Dr. Wündisch, of Heinrich-Heine-Universität in Düsseldorf, Germany, and his colleagues studied 120 patients (63 female, mean age 62 years) recruited between June 1993 and July 1999 with stage EI1 gastric mucosa–associated lymphoid tissue (MALT) lymphoma according to the Ann Arbor system, where lymphoma is limited to the mucosa and submucosa of the stomach with no lymph node involvement.

Patients in this multicenter study underwent H. pylori eradication therapy consisting of a 2-week course of amoxicillin (750 mg three times daily) and omeprazole (40 mg three times daily).

Endoscopy was performed monthly until complete histologic remission, defined as macroscopic disappearance of lymphoma and absence of lymphoma on biopsy in two consecutive analyses, and then every 6-12 months.

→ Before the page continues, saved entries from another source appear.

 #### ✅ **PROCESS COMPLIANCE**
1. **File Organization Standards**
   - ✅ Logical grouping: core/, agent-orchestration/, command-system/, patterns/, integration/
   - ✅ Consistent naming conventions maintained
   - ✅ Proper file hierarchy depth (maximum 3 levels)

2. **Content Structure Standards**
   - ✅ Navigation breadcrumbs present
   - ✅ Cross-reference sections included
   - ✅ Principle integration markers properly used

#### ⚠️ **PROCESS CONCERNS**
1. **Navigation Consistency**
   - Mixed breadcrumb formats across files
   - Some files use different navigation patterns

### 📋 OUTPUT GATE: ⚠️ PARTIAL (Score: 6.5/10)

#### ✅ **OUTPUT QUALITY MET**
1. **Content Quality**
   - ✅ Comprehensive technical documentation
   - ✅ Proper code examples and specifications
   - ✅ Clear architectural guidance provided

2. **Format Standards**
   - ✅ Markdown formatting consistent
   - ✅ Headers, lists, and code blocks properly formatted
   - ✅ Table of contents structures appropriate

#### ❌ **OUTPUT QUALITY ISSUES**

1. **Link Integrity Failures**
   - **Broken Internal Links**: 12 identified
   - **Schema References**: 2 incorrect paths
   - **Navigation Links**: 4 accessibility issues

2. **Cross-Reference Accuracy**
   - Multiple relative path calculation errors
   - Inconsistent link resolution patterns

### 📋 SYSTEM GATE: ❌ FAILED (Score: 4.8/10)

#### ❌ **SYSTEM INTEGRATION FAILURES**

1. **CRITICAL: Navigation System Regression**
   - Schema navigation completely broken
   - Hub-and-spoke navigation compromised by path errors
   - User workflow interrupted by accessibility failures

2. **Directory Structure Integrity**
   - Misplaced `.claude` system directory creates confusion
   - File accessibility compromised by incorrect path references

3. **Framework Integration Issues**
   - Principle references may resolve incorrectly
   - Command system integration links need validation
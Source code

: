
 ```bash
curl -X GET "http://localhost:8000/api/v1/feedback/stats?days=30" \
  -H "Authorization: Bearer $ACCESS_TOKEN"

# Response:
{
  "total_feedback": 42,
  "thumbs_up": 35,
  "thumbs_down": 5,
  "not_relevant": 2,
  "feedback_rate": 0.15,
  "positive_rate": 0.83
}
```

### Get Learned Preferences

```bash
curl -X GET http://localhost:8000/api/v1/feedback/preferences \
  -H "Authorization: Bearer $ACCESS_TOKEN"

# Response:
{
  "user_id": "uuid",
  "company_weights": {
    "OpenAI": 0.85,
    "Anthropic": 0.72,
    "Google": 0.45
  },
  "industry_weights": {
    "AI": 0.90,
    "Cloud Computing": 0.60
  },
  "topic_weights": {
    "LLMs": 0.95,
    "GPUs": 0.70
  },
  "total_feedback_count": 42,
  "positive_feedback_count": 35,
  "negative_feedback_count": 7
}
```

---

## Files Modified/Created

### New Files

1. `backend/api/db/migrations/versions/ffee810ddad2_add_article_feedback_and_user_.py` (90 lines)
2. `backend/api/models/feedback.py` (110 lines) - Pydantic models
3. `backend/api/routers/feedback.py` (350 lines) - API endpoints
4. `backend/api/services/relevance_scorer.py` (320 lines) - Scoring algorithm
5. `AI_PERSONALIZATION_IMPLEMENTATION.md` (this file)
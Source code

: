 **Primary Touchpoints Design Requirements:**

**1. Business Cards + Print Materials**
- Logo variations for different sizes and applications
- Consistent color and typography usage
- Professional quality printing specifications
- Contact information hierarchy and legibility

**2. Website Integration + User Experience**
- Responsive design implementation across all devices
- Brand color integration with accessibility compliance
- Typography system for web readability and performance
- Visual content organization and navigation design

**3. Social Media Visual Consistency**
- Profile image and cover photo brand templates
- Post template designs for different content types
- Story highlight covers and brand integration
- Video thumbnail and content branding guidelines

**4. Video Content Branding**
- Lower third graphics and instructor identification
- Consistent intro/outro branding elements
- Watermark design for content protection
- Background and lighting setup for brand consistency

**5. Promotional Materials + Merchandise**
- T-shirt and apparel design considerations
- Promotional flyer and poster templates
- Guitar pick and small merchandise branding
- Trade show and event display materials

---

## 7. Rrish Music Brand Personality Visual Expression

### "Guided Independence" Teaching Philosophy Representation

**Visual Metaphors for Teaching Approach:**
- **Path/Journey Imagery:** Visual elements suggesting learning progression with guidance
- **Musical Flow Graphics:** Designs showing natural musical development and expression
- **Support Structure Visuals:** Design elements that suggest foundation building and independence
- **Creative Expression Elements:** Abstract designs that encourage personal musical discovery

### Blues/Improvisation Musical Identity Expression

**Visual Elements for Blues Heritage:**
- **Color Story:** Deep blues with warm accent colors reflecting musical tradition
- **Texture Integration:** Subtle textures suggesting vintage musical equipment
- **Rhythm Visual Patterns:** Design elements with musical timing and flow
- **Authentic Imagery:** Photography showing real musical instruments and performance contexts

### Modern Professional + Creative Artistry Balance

Patients were followed for a median of 122 months after H. pylori eradication (range, 1-171 months).

Dr. Wündisch and his colleagues reported that 96 of the 120 patients with complete follow-up (80%) achieved complete GML remission between 1 and 28 months after eradication therapy began, and 80% of them (77/96) remained disease free (Gastroenterology 2012 [doi: 10.1053/j.gastro.2012.06.035]).

Histologic residual disease was seen in 16 out of 96 patients; indeed, it was likely "ongoing histological residual disease rather than complete remission, as the microscopic lesions were small and often found only upon examination of serial sections of one of multiple biopsies."

A "watch and wait" approach was used in these cases, and all but one patient showed complete remission again at the last time point, with a median second remission duration of 46 months. There was also no progression.

"We strongly support this strategy," the investigators wrote.

Overall, the 96 patients with complete GML remission had a 5-year survival rate of 94%, and a 10-year survival of 87%.

Nevertheless, the researchers observed a morbidity ratio of 8.567 for gastric cancer among these patients (95% confidence interval, 3.566-20.582; P less than .001) and 18.621 for non-Hodgkin’s lymphoma (95% CI, 8.365-41.448; P less than 10–6), compared with the general population. The morbidity rate for all cancers was also elevated, at 1.689, but this was not statistically significant.

According to the researchers, although treatment-related factors often contribute to the development of second cancers in patients with lymphoma, the 2-week-long H. pylori regimen employed was unlikely to cause long-term toxic effects.

"Patient-related factors, such as gene polymorphisms, might play a more important role in the development of GML and second cancers in our patients, but these factors have yet to be identified," they said.

In any case, "currently, follow-up of patients without significant comorbidities should extend beyond 5 years for detecting reinfection, relapse, second lymphoma, and early gastric cancer."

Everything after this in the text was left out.